France | France, Cour administrative d'appel de Lyon, 4ème chambre, 02 février 2023, 22LY00395


Vu la procédure suivante :

Procédure contentieuse antérieure

M. E... F... et Mme B... G... ont demandé, chacun pour ce qui le concerne, au tribunal administratif de Clermont-Ferrand d'annuler les arrêtés du 12 août 2021 par lesquels le préfet du Puy-de-Dôme leur a refusé un titre de séjour, les a obligés à quitter le territoire français dans le délai de trente jours et a fixé le pays de renvoi.

Par jugement n° 2101943-2101944 du 21 octobre 2021, le magistrat désigné par le président du tribunal a rejeté ces demandes.

Procédure devant la cour>
Par une requête enregistrée le 8 février 2022, M. F... et Mme G..., représentés par Me Shveda,...

Vu la procédure suivante :

Procédure contentieuse antérieure

M. E... F... et Mme B... G... ont demandé, chacun pour ce qui le concerne, au tribunal administratif de Clermont-Ferrand d'annuler les arrêtés du 12 août 2021 par lesquels le préfet du Puy-de-Dôme leur a refusé un titre de séjour, les a obligés à quitter le territoire français dans le délai de trente jours et a fixé le pays de renvoi.

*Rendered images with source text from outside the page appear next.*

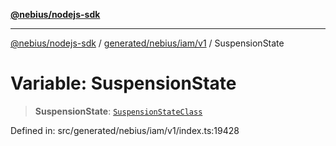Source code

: [**@nebius/nodejs-sdk**](../../../../../README.md)

***

[@nebius/nodejs-sdk](../../../../../README.md) / [generated/nebius/iam/v1](../README.md) / SuspensionState

# Variable: SuspensionState

> **SuspensionState**: [`SuspensionStateClass`](../type-aliases/SuspensionStateClass.md)

Defined in: src/generated/nebius/iam/v1/index.ts:19428

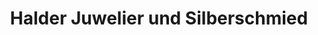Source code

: ---
title: "Halder Juwelier und Silberschmied"
url: /wien/halder-juwelier-und-silberschmied/
shop: Schmuck
---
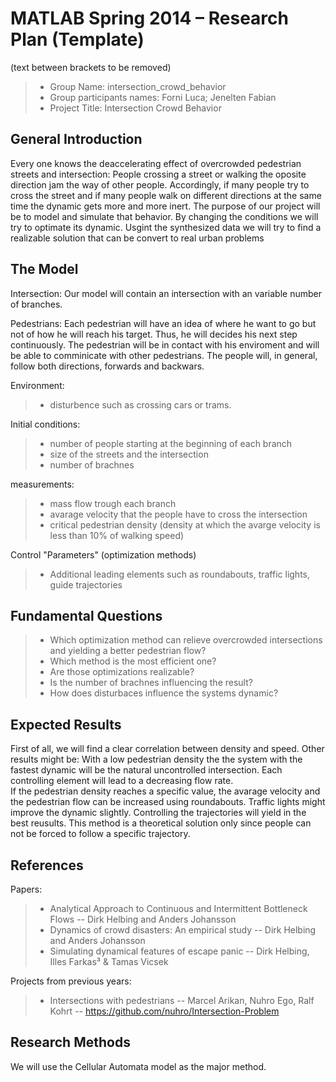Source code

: ﻿# MATLAB Spring 2014 – Research Plan (Template)
(text between brackets to be removed)

> * Group Name: intersection_crowd_behavior
> * Group participants names: Forni Luca; Jenelten Fabian
> * Project Title: Intersection Crowd Behavior

## General Introduction

Every one knows the deaccelerating effect of overcrowded pedestrian streets and intersection: People crossing a street or walking the oposite direction jam the way of other people. Accordingly, if many people try to cross the street and if many people walk on different directions at the same time the dynamic gets more and more inert.
The purpose of our project will be to model and simulate that behavior. By changing the conditions we will try to optimate its dynamic. Usgint the synthesized data we will try to find a realizable solution that can be convert to real urban problems


## The Model
Intersection:
Our model will contain an intersection with an variable number of branches.

Pedestrians:
Each pedestrian will have an idea of where he want to go but not of how he will reach his target. Thus, he will decides his next step continuously. The pedestrian will be in contact with his enviroment and will be able to comminicate with other pedestrians.
The people will, in general, follow both directions, forwards and backwars.


Environment:
> * disturbence such as crossing cars or trams.


Initial conditions:
> * number of people starting at the beginning of each branch
> * size of the streets and the intersection
> * number of brachnes

measurements:
> * mass flow trough each branch
> * avarage velocity that the people have to cross the intersection
> * critical pedestrian density (density at which the avarge velocity is less than 10% of walking speed)

Control "Parameters" (optimization methods)
> * Additional leading elements such as roundabouts, traffic lights, guide trajectories




## Fundamental Questions

> * Which optimization method can relieve overcrowded intersections and yielding a better pedestrian flow?
> * Which method is the most efficient one?
> * Are those optimizations realizable?
> * Is the number of brachnes influencing the result?
> * How does disturbaces influence the systems dynamic?


## Expected Results

First of all, we will find a clear correlation between density and speed. Other results might be:
With a low pedestrian density the the system with the fastest dynamic will be the natural uncontrolled intersection. Each controlling element will lead to a decreasing flow rate.  
If the pedestrian density reaches a specific value, the avarage velocity and the pedestrian flow can be increased using roundabouts. Traffic lights might improve the dynamic slightly.
Controlling the trajectories will yield in the best reusults.  This method is a theoretical solution only since people can not be forced to follow a specific trajectory. 



## References 

Papers:
> * Analytical Approach to Continuous and Intermittent Bottleneck Flows -- Dirk Helbing and Anders Johansson
> * Dynamics of crowd disasters: An empirical study -- Dirk Helbing and Anders Johansson
> * Simulating dynamical features of escape panic -- Dirk Helbing, Illes Farkas³ & Tamas Vicsek

Projects from previous years:
> * Intersections with pedestrians -- Marcel Arikan, Nuhro Ego, Ralf Kohrt --  https://github.com/nuhro/Intersection-Problem


## Research Methods


We will use the Cellular Automata model as the major method. 


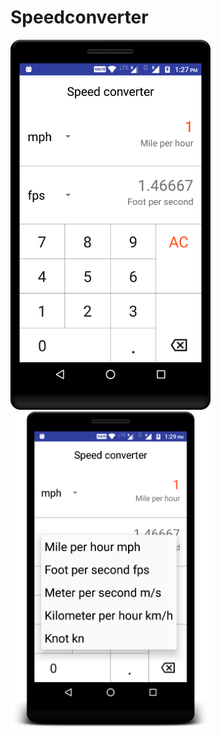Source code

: # Speedconverter
<img src="screenshots/device-2017-08-13-132840.png" width="320"/><img src="screenshots/device-2017-08-13-133012.png" width="320"/>
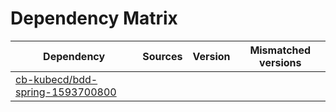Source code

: # Dependency Matrix

Dependency | Sources | Version | Mismatched versions
---------- | ------- | ------- | -------------------
[cb-kubecd/bdd-spring-1593700800](https://github.com/cb-kubecd/bdd-spring-1593700800.git) |  | []() |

Par jugement n° 2101943-2101944 du 21 octobre 2021, le magistrat désigné par le président du tribunal a rejeté ces demandes.

Procédure devant la cour

Par une requête enregistrée le 8 février 2022, M. F... et Mme G..., représentés par Me Shveda, demandent à la cour :

1°) après avoir ordonné la production du rapport médical, d'annuler ce jugement du tribunal administratif de Clermont-Ferrand du 21 octobre 2021 ainsi que les arrêtés du 12 août 2021 du préfet du Puy-de-Dôme ;

2°) d'enjoindre au préfet du Puy-de-Dôme de leur délivrer une carte de séjour temporaire mention " vie privée et familiale " dans le délai de trente jours après remise d'une autorisation provisoire de séjour et de travail, dans le délai de quinze jours à compter de la notification de l'arrêt et sous astreinte de 100 euros par jour de retard ;

3°) de mettre à la charge de l'Etat la somme de 1 500 euros en application des dispositions de l'article 37 de la loi du 10 juillet 1991 et de l'article L. 761-1 du code de justice administrative.

Ils soutiennent que :

- le jugement est irrégulier ; la formation collégiale du tribunal était compétente pour statuer sur leurs conclusions à fin d'annulation des refus d'admission au séjour ;

- le préfet s'est estimé en situation de compétence liée par l'avis des médecins du collège de l'office français de l'immigration et de l'intégration (OFII) pour refuser l'admission provisoire au séjour ;

- les refus d'admission provisoire au séjour sont entachés de vice de procédure ; ils ignorent si le rapport médical sur la base duquel devait se prononcer le collège de médecins de l'OFII a été transmis, de même qu'ils ignorent le contenu de ce rapport ; le préfet a attendu deux ans avant de statuer sur leur demande et ne leur a pas communiqué l'avis de l'OFII ;

- les refus d'admission au séjour méconnaissent l'article L. 425-10 du code de l'entrée et du séjour des étrangers et du droit d'asile ; il n'existe aucun traitement approprié aux pathologies de leur enfant en Géorgie ; ces décisions sont entachés d'erreur manifeste d'appréciation de leur situation ;

- les obligations de quitter le territoire sont illégales du fait de l'illégalité des refus d'admission provisoire au séjour ;

- elles ont été prises par une autorité incompétente, sont insuffisamment motivées, ne traduisent pas un examen particulier de leur situation et de celle de leur enfant, méconnaissent l'article L. 611-3 (9°) du code de l'entrée et du séjour des étrangers et du droit d'asile ainsi que l'article 3-1 de la convention internationale relative aux droits de l'enfant et ont été prises en méconnaissance de leur droit à être entendu, tel que protégé par l'article 41 de la Charte des droits fondamentaux de l'Union Européenne ;

- la fixation du pays de destination est insuffisamment motivée et méconnaît l'article 3 de la convention européenne de sauvegarde des droits de l'homme et des libertés fondamentales.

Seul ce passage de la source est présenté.